MATERIAL TO PROCESS:
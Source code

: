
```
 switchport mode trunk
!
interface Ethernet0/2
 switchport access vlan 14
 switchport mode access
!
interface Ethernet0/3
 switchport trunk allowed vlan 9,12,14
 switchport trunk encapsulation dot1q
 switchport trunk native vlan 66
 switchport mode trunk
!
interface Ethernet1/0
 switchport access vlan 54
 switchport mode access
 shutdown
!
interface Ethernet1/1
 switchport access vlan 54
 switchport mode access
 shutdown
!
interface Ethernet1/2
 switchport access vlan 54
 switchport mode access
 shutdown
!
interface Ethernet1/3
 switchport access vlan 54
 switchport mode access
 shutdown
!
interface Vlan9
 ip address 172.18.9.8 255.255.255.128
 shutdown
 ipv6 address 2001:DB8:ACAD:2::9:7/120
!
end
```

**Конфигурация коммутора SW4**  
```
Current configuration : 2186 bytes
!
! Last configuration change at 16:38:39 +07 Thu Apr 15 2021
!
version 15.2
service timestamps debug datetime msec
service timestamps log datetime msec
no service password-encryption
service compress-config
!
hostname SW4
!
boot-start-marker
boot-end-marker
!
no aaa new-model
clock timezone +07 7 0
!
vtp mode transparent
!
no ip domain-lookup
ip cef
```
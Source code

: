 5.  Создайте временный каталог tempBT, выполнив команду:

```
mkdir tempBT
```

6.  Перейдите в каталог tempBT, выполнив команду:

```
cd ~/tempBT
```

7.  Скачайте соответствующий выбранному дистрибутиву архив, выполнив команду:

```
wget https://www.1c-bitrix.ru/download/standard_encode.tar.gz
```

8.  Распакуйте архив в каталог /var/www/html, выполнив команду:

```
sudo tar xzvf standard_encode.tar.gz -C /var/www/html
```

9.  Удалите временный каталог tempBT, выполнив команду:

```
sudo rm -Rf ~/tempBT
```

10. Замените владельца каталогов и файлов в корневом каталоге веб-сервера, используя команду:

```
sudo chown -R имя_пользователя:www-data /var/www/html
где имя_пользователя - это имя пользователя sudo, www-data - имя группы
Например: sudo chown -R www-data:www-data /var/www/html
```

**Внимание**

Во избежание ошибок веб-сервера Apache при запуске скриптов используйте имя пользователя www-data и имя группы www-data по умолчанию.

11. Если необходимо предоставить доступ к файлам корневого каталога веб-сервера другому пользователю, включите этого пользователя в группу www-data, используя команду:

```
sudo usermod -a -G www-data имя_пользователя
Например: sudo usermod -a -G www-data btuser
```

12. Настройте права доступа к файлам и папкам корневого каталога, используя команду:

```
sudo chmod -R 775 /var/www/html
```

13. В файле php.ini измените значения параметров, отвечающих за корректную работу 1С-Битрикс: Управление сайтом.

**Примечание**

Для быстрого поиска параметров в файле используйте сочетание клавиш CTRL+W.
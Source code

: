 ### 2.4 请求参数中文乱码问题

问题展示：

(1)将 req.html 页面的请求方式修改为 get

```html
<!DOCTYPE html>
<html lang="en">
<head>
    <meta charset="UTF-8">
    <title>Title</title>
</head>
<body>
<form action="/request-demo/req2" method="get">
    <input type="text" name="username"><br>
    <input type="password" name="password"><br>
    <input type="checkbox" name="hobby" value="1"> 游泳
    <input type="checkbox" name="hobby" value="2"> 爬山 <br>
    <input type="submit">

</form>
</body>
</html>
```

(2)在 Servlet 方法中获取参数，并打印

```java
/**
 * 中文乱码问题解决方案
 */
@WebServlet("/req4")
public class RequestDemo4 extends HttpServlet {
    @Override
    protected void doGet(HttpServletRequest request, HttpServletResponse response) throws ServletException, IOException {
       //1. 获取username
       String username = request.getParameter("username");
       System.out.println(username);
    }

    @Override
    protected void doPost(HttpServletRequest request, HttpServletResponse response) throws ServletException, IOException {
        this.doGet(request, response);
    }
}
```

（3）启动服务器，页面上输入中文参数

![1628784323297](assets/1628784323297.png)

DIRECTIONS: Sift through the material above and copy each line that holds "response".

ANSWER TO THIS TASK:
    protected void doGet(HttpServletRequest request, HttpServletResponse response) throws ServletException, IOException {
    protected void doPost(HttpServletRequest request, HttpServletResponse response) throws ServletException, IOException {
        this.doGet(request, response);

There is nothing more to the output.